The FBI's White Christian Nationalist Roots
Dr. Melissa Harris-Perry: Welcome to The Takeaway. I'm Melissa Harris-Perry.
In 1962, a woman living in Georgia wrote a letter.
Dr. Lerone A. Martin: Joyce Carter writes a letter, she says that she is spiritually lost in the 1960s. She says I don't know who to listen to. My name is Dr. Lerone A. Martin. I am the Martin Luther King Jr. Centennial professor and director of the Martin Luther King Jr. Institute at Stanford University.
Dr. Melissa Harris-Perry: Professor Martin discovered Joyce Carter's letter while conducting research for his new book. It's a book about J. Edgar Hoover, the very first and longest-serving director of the FBI. Yes, it was to FBI director Hoover that Mrs. Joyce Carter was writing her letter.
Dr. Lerone A. Martin: Billy Graham is saying one thing. Barry Goldwater, who ran for president in 1964, is saying one thing. I'm trying to be a good Christian. I don't know who to listen to. I think, Mr. Hoover, you're the only person in this country who can set me straight.
Dr. Melissa Harris-Perry: Now, if you are astonished to discover that an ordinary American citizen would seek spiritual guidance from a law enforcement administrator, who was neither a pastor nor a theologian, well, you are not alone.
Dr. Lerone A. Martin: Joyce Carter becomes one of thousands of letters that I found in the FBI files, of people writing to the FBI director for spiritual advice. I think this is fascinating because we can't imagine-- Christopher Ray, for example, is the head of the FBI right now. We can't imagine anyone writing him and saying, "Help me decide which Bible I should read, help me to decide which evangelist on TV is the right evangelist." That is the power that J. Edgar Hoover had in this country, at one point.
Dr. Melissa Harris-Perry: Indeed, in Hoover's nearly 50 years as FBI director, he transformed it from a small enterprise, mainly investigating interstate crimes, to one of the nation's most formidable intelligence and bureaucratic institutions. These letters from Americans, seeking Hoover's spiritual guidance, they weren't the only documents. Professor Martin discovered. He requested thousands of internal documents and memos from the FBI, using the Freedom of Information Act, or FOIA.
It took him a few years, and a lawsuit, to get them. These documents paint a picture of Hoover's FBI as more than just a force of the law. It was a force of white Christian nationalism, and it's all laid out in Professor Martin's new book.
Dr. Lerone A. Martin: I am the author of The Gospel of J. Edgar Hoover: How the FBI Aided and Abetted the Rise of White Christian Nationalism. Hoover's John 3:16, if you will, in the Gospel of J. Edgar Hoover, would be-- America is a Christian nation, and will only be blessed if America continues to be a Christian nation. We have to go back to the days of the founding fathers. If we stray from that, then America will go into ruin. For Hoover, American democracy is predicated upon a conservative conception of Christianity.

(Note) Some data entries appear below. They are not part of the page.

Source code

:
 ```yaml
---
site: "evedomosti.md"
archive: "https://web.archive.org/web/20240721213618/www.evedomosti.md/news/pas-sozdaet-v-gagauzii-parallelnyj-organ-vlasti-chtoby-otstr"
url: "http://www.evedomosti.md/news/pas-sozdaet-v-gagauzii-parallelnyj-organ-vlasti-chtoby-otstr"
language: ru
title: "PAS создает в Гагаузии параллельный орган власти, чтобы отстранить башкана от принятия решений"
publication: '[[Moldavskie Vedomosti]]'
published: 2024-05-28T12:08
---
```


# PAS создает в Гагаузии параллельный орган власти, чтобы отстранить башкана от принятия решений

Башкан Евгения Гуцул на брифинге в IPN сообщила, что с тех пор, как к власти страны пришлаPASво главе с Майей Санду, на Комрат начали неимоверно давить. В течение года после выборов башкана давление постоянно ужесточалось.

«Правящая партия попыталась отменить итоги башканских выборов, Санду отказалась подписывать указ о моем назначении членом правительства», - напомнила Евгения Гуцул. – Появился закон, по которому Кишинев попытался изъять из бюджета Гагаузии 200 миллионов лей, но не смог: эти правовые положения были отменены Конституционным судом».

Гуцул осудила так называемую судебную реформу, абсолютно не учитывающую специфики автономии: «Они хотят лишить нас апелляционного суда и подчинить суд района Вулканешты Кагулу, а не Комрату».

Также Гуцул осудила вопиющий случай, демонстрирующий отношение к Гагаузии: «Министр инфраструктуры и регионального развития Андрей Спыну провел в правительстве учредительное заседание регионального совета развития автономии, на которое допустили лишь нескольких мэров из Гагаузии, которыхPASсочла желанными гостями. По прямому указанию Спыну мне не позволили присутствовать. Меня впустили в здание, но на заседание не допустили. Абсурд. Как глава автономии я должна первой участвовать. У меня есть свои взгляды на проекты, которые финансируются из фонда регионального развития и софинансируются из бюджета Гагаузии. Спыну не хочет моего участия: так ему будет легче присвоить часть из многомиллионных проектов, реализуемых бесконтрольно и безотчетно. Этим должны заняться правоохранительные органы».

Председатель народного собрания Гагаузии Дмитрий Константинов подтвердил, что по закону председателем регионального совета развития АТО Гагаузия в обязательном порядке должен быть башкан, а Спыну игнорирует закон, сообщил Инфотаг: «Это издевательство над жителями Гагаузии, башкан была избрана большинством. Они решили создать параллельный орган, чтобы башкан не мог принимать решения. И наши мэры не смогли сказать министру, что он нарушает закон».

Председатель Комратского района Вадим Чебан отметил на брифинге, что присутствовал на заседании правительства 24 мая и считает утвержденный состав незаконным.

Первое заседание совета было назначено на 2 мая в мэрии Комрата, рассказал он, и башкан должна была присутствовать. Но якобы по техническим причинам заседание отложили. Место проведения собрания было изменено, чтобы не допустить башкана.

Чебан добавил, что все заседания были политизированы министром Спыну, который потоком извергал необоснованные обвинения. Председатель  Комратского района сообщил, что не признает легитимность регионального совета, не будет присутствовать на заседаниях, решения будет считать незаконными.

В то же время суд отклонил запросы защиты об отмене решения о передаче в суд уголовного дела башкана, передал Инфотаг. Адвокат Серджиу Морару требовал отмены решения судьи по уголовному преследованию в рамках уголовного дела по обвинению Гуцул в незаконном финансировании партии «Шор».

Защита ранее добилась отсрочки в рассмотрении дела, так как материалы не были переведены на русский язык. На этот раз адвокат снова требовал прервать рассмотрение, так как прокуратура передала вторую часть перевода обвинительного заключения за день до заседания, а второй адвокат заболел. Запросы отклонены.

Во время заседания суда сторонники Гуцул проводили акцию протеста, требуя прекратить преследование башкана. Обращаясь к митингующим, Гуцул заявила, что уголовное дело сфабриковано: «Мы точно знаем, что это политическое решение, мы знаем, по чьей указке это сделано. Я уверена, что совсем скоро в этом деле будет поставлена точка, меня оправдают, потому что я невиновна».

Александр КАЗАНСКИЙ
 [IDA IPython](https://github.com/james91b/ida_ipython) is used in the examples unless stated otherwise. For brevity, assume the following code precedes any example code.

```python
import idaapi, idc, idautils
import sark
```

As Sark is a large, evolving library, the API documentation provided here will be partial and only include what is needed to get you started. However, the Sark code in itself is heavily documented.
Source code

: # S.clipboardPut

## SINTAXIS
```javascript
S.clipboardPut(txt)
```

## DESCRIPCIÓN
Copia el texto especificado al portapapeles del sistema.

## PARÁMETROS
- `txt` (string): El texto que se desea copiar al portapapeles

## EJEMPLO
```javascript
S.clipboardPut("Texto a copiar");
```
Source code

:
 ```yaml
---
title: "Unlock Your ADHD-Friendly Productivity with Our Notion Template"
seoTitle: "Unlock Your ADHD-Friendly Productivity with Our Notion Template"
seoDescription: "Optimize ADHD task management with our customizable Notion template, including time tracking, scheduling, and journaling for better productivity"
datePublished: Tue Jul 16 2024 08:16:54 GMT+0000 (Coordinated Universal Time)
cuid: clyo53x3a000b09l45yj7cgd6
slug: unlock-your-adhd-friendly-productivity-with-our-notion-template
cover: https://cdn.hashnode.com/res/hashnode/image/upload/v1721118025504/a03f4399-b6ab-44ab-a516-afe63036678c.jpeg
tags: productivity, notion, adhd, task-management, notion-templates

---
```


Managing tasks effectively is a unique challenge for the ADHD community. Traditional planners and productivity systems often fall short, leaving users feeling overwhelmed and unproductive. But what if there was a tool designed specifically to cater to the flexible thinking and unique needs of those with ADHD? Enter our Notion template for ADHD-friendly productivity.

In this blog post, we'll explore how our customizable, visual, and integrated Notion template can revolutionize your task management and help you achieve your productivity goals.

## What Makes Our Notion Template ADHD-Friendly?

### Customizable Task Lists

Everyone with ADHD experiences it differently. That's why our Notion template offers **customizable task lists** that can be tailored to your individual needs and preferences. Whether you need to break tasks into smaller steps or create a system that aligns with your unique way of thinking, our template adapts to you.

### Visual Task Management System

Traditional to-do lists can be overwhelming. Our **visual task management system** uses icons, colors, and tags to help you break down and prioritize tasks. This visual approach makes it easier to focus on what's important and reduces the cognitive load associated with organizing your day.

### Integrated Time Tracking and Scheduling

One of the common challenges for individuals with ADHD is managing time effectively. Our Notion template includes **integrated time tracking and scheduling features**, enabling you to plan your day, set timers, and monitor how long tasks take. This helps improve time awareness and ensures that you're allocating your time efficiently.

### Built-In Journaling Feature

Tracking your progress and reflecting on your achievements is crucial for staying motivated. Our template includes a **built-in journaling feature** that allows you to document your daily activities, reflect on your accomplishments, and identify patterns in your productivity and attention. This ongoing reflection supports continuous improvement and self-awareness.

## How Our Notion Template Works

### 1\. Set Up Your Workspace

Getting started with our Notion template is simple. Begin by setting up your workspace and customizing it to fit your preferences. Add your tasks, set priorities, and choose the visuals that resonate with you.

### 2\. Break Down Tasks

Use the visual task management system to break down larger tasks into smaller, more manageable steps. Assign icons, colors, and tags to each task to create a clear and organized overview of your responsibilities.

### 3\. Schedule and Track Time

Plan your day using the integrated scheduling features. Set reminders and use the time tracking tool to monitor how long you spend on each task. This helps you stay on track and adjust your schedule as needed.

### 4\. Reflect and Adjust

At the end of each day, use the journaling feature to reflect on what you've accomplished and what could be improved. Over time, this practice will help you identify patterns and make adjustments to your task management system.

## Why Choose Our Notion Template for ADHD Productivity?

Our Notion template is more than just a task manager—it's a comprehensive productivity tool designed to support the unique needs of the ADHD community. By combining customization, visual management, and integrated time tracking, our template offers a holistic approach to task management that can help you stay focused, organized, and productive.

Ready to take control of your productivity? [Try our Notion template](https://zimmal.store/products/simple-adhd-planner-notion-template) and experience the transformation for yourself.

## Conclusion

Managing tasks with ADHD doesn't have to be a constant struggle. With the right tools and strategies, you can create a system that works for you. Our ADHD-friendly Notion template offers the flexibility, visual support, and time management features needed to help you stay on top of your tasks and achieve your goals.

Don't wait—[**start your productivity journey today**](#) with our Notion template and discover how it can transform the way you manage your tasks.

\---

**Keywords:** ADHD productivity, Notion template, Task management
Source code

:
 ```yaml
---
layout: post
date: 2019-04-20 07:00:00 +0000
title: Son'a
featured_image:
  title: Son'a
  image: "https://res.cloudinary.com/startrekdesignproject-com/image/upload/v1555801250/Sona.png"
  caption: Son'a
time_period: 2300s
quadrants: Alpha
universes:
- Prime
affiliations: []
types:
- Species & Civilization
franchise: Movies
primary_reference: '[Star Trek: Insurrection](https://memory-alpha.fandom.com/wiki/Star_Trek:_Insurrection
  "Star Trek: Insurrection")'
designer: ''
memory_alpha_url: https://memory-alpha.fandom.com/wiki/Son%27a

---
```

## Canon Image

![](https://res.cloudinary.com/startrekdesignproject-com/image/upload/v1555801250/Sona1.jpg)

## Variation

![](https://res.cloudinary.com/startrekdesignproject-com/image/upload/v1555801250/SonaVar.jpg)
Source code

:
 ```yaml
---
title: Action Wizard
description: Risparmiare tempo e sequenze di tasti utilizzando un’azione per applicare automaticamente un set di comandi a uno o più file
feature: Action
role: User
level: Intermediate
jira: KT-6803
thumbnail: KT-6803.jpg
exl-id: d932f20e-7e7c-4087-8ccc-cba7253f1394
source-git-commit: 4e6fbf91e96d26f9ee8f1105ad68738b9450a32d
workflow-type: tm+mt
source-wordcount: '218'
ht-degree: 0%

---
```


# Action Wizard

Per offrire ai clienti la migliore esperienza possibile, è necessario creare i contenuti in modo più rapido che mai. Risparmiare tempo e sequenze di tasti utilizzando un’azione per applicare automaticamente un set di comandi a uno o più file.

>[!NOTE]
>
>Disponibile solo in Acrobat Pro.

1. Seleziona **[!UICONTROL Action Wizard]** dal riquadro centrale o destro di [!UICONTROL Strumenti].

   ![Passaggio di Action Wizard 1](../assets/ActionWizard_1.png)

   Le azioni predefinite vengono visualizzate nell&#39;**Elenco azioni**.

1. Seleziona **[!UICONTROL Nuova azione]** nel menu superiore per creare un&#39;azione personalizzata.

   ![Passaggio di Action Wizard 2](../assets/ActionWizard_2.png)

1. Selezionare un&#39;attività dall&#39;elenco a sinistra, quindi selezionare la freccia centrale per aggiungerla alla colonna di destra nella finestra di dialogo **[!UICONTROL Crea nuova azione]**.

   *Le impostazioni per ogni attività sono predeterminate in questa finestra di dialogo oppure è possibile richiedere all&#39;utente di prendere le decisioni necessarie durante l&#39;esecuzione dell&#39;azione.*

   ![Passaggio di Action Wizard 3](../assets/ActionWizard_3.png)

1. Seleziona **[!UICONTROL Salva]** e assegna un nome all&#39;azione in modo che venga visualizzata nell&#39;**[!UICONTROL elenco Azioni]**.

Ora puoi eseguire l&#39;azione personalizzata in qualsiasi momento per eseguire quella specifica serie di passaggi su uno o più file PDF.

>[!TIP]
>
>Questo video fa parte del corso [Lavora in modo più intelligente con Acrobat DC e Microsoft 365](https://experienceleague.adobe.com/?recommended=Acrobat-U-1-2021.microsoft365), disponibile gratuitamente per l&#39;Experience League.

If you are not following his understanding of Christianity, then you are not a citizen, and you are subversive. For Hoover, this Christianity comes with it, social implications. It's not just theological, in terms of thinking about redemption and salvation, but for Hoover, it also comes with it, ideas about how American society should be. Its racial structure, its gender structure, and even in sexuality. For Hoover, Christianity meant an American society where white supremacy was the norm, male supremacy was the norm.
Hoover policed heterosexuality, that he thought was normal. Those who disagreed with him were evil and sinful, and they were empowered by another force that was not God. It was not Holy, was not Christian. He would summarize this by simply saying, and this is a quote from Hoover, "The criminal is the product of spiritual starvation."
Dr. Melissa Harris-Perry: How did Hoover, within the context of the FBI itself, develop a religious white nationalist culture?
Dr. Lerone A. Martin: Yes. In order to preserve this society, Hoover baptized the FBI in his own image. He did that by launching spiritual retreats and spiritual exercises within the FBI. FBI agents were expected to attend a Jesuit spiritual retreat, where they would walk through the Jesuit spiritual exercises, which were modeled after the idea of male Christians being soldiers. This idea was being cultivated in the FBI, that FBI agents were soldiers for the American nation, to protect America from outside forces that were not aligned with white conservative Christianity.
He also made his agents sign the law enforcement pledge, which said, in part, that FBI agents would be soldiers and wage warfare against anybody and any principle that stood against their understanding of America. Also, the pledge said that they would be ministers and they would provide aid to those who needed comfort. In order to do that, Hoover had FBI agents attend FBI worship services, where the FBI would hear Hoover offer up a sermonette.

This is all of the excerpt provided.